Keep in mind that some companies deserve their current valuations. Network equipment provider Cisco Systems, Inc. (NASDAQ:CSCO), for instance, dazzled Wall Street with another quarterly earnings beat last week. Cisco, even with the weakness of Europe weighing on its future, projected sales growth of 7% to 8% in 2013 as it continues to transition to cloud-based hardware.
Still, other companies might deserve a kick in the pants. Here’s a look at three companies that could be worth selling.
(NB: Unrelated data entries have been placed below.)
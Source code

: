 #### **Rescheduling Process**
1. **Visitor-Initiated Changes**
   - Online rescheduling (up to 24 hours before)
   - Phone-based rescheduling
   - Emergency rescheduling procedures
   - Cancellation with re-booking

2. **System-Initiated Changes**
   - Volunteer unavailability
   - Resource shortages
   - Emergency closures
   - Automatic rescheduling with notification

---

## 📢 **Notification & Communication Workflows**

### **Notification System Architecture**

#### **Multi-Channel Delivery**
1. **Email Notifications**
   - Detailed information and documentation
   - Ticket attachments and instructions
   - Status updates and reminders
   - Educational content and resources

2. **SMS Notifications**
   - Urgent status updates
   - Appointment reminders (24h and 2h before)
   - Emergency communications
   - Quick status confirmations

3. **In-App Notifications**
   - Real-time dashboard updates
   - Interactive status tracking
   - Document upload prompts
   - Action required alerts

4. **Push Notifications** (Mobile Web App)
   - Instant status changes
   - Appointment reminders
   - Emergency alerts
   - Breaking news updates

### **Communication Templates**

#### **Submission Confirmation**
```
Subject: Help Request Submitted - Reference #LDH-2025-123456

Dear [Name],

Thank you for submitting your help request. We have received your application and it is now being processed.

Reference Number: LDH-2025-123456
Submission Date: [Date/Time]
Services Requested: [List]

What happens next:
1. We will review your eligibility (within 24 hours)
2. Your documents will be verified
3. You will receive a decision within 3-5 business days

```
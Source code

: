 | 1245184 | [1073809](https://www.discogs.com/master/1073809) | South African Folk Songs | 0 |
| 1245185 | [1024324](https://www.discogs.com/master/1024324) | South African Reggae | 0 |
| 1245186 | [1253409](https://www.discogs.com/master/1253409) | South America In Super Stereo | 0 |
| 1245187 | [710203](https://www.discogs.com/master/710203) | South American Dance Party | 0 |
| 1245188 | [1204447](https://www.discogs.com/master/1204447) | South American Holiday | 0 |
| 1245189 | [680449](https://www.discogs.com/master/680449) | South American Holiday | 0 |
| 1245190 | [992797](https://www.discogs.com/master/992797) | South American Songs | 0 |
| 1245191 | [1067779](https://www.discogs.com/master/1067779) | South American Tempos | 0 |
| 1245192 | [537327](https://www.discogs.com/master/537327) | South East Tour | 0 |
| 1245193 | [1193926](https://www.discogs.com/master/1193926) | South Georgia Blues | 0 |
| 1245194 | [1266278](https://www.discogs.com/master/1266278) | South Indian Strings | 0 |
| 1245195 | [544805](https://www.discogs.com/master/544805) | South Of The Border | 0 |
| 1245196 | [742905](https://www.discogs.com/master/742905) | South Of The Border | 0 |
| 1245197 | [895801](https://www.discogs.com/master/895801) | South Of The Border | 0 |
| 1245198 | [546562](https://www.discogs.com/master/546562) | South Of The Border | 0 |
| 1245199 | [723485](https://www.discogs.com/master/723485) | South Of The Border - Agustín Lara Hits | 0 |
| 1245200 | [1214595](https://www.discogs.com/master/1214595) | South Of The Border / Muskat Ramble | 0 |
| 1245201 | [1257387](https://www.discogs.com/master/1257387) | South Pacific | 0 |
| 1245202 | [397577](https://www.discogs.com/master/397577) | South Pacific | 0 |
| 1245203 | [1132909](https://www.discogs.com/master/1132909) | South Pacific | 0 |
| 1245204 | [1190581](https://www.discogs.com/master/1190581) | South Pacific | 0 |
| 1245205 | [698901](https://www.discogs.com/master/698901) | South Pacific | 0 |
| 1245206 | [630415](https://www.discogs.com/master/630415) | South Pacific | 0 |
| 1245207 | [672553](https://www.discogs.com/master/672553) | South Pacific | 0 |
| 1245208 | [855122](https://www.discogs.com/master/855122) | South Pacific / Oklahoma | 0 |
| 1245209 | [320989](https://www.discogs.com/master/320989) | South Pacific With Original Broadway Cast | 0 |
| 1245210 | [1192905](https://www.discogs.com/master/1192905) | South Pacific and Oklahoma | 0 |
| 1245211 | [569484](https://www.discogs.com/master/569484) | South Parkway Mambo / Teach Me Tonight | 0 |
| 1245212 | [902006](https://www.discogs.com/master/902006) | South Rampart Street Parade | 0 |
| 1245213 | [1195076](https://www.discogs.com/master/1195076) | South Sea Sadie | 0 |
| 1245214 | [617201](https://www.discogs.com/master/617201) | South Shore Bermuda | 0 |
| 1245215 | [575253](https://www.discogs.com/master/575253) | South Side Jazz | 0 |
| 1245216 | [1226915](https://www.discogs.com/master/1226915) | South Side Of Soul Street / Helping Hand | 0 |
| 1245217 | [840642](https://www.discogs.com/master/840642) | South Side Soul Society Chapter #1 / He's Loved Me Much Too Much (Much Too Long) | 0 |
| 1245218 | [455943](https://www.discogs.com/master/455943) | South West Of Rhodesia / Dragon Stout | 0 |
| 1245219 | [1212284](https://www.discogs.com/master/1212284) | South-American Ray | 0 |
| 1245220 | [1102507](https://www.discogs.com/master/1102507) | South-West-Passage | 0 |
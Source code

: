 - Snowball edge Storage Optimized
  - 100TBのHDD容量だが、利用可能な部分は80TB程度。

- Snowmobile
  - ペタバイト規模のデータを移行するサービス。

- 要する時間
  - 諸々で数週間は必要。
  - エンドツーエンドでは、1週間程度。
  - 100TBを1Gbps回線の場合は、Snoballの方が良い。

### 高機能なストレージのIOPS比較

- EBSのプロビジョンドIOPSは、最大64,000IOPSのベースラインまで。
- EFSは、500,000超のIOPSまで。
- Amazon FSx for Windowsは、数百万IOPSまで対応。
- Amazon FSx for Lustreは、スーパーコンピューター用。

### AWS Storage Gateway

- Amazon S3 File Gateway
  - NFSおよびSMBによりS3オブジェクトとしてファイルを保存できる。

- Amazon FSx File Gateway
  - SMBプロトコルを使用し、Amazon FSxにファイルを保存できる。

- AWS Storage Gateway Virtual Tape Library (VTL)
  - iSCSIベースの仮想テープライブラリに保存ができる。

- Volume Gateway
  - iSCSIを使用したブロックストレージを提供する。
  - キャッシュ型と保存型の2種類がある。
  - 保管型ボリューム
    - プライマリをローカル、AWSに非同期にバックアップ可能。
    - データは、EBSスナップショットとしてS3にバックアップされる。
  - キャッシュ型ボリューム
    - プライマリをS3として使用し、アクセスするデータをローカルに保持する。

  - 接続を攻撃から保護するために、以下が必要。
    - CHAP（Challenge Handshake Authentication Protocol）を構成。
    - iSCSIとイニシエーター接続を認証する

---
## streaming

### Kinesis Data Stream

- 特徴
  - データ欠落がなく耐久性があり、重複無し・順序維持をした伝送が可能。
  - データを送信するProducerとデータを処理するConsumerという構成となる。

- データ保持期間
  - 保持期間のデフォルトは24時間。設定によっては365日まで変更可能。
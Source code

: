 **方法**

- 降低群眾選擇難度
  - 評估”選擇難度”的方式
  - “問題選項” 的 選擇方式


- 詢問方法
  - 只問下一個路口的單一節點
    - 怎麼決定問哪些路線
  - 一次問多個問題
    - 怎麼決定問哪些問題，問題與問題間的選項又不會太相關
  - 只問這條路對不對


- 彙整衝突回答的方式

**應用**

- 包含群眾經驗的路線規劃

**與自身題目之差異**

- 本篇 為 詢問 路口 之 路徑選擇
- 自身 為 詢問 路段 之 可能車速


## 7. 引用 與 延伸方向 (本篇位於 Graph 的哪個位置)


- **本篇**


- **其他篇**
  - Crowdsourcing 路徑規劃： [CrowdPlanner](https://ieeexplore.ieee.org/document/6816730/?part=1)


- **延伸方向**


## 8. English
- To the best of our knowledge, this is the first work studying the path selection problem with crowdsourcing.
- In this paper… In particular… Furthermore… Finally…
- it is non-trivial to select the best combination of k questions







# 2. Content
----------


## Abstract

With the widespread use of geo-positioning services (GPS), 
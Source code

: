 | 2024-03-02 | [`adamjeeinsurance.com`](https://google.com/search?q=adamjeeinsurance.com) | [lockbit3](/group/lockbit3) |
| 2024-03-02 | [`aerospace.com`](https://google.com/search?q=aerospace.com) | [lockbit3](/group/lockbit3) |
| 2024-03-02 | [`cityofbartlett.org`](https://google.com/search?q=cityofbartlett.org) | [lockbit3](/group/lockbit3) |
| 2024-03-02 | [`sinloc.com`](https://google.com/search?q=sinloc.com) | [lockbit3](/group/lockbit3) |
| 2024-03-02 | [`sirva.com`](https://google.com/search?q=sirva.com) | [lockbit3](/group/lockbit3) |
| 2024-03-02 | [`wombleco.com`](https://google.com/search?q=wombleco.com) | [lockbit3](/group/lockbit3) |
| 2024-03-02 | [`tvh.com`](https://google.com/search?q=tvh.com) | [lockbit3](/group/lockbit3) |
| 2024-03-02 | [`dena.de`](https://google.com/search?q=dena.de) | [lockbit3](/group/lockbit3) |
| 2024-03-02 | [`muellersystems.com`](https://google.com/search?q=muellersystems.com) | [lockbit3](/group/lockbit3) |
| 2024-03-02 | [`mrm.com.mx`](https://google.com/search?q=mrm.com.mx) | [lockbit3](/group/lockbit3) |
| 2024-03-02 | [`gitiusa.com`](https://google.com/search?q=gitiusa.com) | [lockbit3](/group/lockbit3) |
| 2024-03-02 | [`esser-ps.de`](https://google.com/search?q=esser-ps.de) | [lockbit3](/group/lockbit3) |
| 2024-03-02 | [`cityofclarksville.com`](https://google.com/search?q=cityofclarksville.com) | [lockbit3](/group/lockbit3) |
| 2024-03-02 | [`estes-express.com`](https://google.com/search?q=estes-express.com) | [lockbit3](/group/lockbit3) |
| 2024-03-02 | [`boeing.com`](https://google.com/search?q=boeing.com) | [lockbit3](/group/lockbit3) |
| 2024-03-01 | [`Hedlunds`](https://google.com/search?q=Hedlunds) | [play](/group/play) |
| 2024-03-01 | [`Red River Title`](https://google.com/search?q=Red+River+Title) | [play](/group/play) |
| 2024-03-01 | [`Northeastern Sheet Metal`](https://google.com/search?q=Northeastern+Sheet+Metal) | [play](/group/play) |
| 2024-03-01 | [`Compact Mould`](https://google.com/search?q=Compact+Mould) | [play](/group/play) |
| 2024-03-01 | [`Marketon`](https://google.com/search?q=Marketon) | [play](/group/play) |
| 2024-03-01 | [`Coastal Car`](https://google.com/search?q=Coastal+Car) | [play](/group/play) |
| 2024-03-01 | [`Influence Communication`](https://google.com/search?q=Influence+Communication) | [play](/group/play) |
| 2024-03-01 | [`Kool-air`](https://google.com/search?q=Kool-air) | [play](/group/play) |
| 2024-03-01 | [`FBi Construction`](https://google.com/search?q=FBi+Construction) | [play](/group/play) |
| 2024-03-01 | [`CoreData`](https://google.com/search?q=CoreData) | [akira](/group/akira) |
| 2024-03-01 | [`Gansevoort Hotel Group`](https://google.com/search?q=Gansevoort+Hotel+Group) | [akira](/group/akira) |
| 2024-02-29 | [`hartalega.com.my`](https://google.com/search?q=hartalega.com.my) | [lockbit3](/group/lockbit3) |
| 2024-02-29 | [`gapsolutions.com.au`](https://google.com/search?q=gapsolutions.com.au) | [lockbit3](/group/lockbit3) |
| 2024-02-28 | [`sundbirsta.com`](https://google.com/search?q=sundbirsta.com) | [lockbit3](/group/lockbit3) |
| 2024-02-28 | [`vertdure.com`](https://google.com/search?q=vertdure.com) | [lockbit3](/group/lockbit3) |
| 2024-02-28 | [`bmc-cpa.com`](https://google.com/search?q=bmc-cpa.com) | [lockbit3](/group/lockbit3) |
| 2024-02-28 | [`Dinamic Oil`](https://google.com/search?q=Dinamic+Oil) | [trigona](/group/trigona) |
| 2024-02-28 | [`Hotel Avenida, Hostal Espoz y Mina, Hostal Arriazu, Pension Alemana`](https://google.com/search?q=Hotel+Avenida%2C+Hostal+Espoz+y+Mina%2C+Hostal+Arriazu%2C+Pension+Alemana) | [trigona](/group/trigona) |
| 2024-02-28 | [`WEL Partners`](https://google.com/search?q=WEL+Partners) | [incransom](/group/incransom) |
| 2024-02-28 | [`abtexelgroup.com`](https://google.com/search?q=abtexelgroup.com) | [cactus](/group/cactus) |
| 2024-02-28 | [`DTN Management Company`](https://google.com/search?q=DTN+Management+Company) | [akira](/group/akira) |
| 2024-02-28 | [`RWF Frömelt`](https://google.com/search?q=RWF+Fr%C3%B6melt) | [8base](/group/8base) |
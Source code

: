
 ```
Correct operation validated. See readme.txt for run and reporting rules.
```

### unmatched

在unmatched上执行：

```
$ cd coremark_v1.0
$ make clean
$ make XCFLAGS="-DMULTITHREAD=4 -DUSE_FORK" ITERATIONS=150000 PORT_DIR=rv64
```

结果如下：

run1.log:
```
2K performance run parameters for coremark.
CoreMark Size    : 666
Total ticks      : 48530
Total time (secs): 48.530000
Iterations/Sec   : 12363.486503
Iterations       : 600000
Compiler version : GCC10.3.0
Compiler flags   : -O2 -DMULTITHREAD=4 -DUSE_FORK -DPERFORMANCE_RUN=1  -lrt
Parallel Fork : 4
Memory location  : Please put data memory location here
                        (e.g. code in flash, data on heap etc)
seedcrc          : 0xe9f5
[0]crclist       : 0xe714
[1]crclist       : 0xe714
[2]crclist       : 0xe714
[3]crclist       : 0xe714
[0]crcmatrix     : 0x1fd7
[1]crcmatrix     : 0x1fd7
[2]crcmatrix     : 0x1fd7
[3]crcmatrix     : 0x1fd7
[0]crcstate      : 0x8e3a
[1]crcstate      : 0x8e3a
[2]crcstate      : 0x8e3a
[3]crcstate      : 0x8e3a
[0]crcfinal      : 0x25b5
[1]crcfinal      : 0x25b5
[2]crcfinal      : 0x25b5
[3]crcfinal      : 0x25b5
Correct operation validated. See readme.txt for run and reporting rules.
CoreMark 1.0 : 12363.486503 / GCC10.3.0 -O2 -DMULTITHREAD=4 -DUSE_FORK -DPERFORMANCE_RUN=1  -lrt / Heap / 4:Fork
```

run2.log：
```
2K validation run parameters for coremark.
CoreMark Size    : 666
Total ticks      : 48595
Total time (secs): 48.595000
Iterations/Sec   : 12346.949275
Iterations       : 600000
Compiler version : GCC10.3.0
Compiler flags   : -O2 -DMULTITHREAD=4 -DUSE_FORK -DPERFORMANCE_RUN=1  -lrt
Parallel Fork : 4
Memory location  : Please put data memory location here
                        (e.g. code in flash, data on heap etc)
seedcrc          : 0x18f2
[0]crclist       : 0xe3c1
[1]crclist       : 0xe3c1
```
The sun is setting on this company
I’m not quite sure how crazy you have to be to bet against a real estate investment trust in the red-hot housing sector, but apparently I’m there! Sun Communities, Inc. (NYSE:SUI) is an owner of manufactured housing communities primarily in the Midwest, South, and Southeastern U.S. As a REIT, it’s required to pay out at least 90% of its profits as a dividend to shareholders. Between the economic rebound and Sun’s 5.5% yield, shareholders have enjoyed a nice ride since the bottom. Furthermore, Sun’s funds from operations forecast for 2013 of $3.45 to $3.55 per share was ahead of the $3.38 consensus.
Yet I feel there are plenty of reasons to jump ship right here. The biggest concern I have with owning a manufactured housing REIT would be that low rates would either tempt prospective homebuyers into purchasing a house or keep them in their apartments and saving up for a home. Manufactured homes are sort of in a middle ground until lending rates begin to rise, which, I feel, will crimp Sun’s growth opportunities from an organic basis in the interim.
Also, even with its impressive cash flow, Sun’s $1.23 billion in net debt would cause me to sleep poorly at night. Sun’s business model, at least at the moment, necessitates it continue to make acquisitions in order to spur FFO growth. Unfortunately, these acquisitions are only going to further drive up its debt levels. With Sun at roughly 13 times projected FFO, shareholders are left with very little room for error.
If you’ve got an issue, stay away from this tissue
The paper business is far from exciting, but sometimes the least exciting businesses make for the best long-term investments. However, tissue, paperboard, and pulp producer Clearwater Paper Corp (NYSE:CLW) is not on that list — at least for me!
Clearwater Paper reported its fourth-quarter earnings last night and, while surpassing EPS estimates by $0.08, it fell short on revenue estimates by $5.4 million. Cost synergies from its purchase of Cellu Tissue helped reduce its total expenses, yet overall net selling prices of its non-retail tissue, as well as its paperboard and pulp, fell from the previous year.